Indiana's ban is the scenario that every Bitcoin ATM operator should have been preparing for — and very few were.

Operator Action Items:

  • Indiana operations must wind down. Any operator with machines in Indiana needs to plan for removal once the governor signs. Continued operation after the law takes effect would expose you to attorney general enforcement under consumer fraud statutes.
  • This is a template, not an outlier. Other states watching Indiana will see a political playbook that's easy to replicate. If your fraud prevention program can't survive legislative scrutiny, you're at risk in every state you operate.
  • The industry needs a lobbying response — immediately. A blanket ban punishes compliant operators alongside bad actors.
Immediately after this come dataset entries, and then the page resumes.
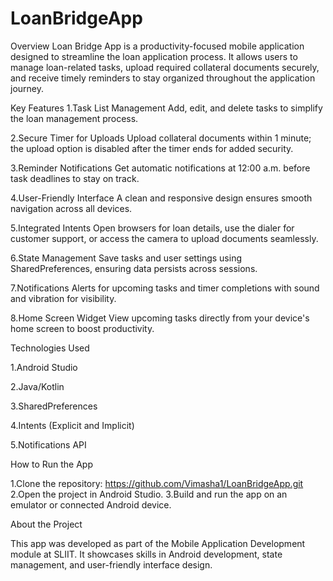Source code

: # LoanBridgeApp
Overview
Loan Bridge App is a productivity-focused mobile application designed to streamline the loan application process. It allows users to manage loan-related tasks, upload required collateral documents securely, and receive timely reminders to stay organized throughout the application journey.

Key Features
1.Task List Management
Add, edit, and delete tasks to simplify the loan management process.

2.Secure Timer for Uploads
Upload collateral documents within 1 minute; the upload option is disabled after the timer ends for added security.

3.Reminder Notifications
Get automatic notifications at 12:00 a.m. before task deadlines to stay on track.

4.User-Friendly Interface
A clean and responsive design ensures smooth navigation across all devices.

5.Integrated Intents
Open browsers for loan details, use the dialer for customer support, or access the camera to upload documents seamlessly.

6.State Management
Save tasks and user settings using SharedPreferences, ensuring data persists across sessions.

7.Notifications
Alerts for upcoming tasks and timer completions with sound and vibration for visibility.

8.Home Screen Widget
View upcoming tasks directly from your device's home screen to boost productivity.

Technologies Used

1.Android Studio

2.Java/Kotlin

3.SharedPreferences

4.Intents (Explicit and Implicit)

5.Notifications API

How to Run the App

1.Clone the repository:
https://github.com/Vimasha1/LoanBridgeApp.git
2.Open the project in Android Studio.
3.Build and run the app on an emulator or connected Android device.


About the Project

This app was developed as part of the Mobile Application Development module at SLIIT. It showcases skills in Android development, state management, and user-friendly interface design.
If the industry doesn't organize a credible counter-narrative backed by real fraud prevention data, more states will follow Indiana's approach.
  • Document your fraud prevention efforts. Operators who can demonstrate proactive compliance — transaction limits, scam warnings, suspicious activity flagging, law enforcement cooperation — will be better positioned to argue against bans in their own states.
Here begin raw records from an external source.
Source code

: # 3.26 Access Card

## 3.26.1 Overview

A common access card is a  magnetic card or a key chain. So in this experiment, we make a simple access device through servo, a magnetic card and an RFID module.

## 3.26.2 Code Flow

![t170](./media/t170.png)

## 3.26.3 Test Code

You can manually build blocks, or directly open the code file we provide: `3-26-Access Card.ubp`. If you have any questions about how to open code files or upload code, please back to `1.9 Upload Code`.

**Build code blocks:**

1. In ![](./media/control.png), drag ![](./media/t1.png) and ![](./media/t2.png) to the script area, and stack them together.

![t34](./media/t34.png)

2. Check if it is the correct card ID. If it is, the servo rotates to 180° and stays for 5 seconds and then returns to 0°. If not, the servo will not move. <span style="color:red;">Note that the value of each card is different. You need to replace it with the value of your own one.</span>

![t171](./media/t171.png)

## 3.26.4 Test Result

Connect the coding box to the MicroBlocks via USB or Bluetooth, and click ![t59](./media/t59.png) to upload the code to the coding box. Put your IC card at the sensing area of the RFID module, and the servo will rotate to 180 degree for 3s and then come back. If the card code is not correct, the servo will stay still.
  • Watch for copycat legislation. States with active AG investigations (Massachusetts, Iowa, Missouri, D.C.) now have a legislative precedent. Bills modeled on Indiana's approach could surface in 2026 sessions.
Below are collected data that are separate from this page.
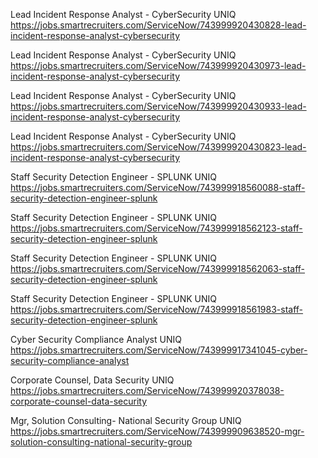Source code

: Lead Incident Response Analyst - CyberSecurity UNIQ https://jobs.smartrecruiters.com/ServiceNow/743999920430828-lead-incident-response-analyst-cybersecurity

Lead Incident Response Analyst - CyberSecurity UNIQ https://jobs.smartrecruiters.com/ServiceNow/743999920430973-lead-incident-response-analyst-cybersecurity

Lead Incident Response Analyst - CyberSecurity UNIQ https://jobs.smartrecruiters.com/ServiceNow/743999920430933-lead-incident-response-analyst-cybersecurity

Lead Incident Response Analyst - CyberSecurity UNIQ https://jobs.smartrecruiters.com/ServiceNow/743999920430823-lead-incident-response-analyst-cybersecurity

Staff Security Detection Engineer - SPLUNK UNIQ https://jobs.smartrecruiters.com/ServiceNow/743999918560088-staff-security-detection-engineer-splunk

Staff Security Detection Engineer - SPLUNK UNIQ https://jobs.smartrecruiters.com/ServiceNow/743999918562123-staff-security-detection-engineer-splunk

Staff Security Detection Engineer - SPLUNK UNIQ https://jobs.smartrecruiters.com/ServiceNow/743999918562063-staff-security-detection-engineer-splunk

Staff Security Detection Engineer - SPLUNK UNIQ https://jobs.smartrecruiters.com/ServiceNow/743999918561983-staff-security-detection-engineer-splunk

Cyber Security Compliance Analyst UNIQ https://jobs.smartrecruiters.com/ServiceNow/743999917341045-cyber-security-compliance-analyst

Corporate Counsel, Data Security UNIQ https://jobs.smartrecruiters.com/ServiceNow/743999920378038-corporate-counsel-data-security

Mgr, Solution Consulting- National Security Group UNIQ https://jobs.smartrecruiters.com/ServiceNow/743999909638520-mgr-solution-consulting-national-security-group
The operators with the most exposure are those already under investigation: Bitcoin Depot, CoinFlip, Athena Bitcoin, Bitstop, and Byte Federal. But Indiana's ban is a reminder that the entire industry pays the price when bad actors dominate the headlines.

What Comes Next

Indiana's ban raises a question that the Bitcoin ATM industry can no longer avoid: is targeted regulation enough, or will more states decide the product itself is the problem? The FBI's fraud data — $240 million in losses in six months, a 99% year-over-year increase in complaints — gives ban advocates powerful ammunition. The multi-state AG offensive against major operators has generated headlines that make the industry look like it either can't or won't police itself. If Governor Braun signs both bills as expected, Indiana will become a test case for what happens when a state simultaneously embraces bitcoin as an investment and rejects its most visible consumer-facing infrastructure. Other state legislatures are watching. The question is whether they'll follow Indiana's prohibition model or continue down the regulation-and-enforcement path — and the answer will likely depend on whether the Bitcoin ATM industry can demonstrate, with data, that it's capable of keeping its customers safe. If the industry's trade groups and leading operators don't move aggressively on self-regulation and demonstrable fraud prevention, Indiana won't be the last state to decide that prohibition is simpler than oversight. Missouri and Iowa are the most likely next dominoes.
This article is based on publicly available legal filings and regulatory documents. It does not constitute legal advice. All parties referenced are presumed innocent until proven otherwise.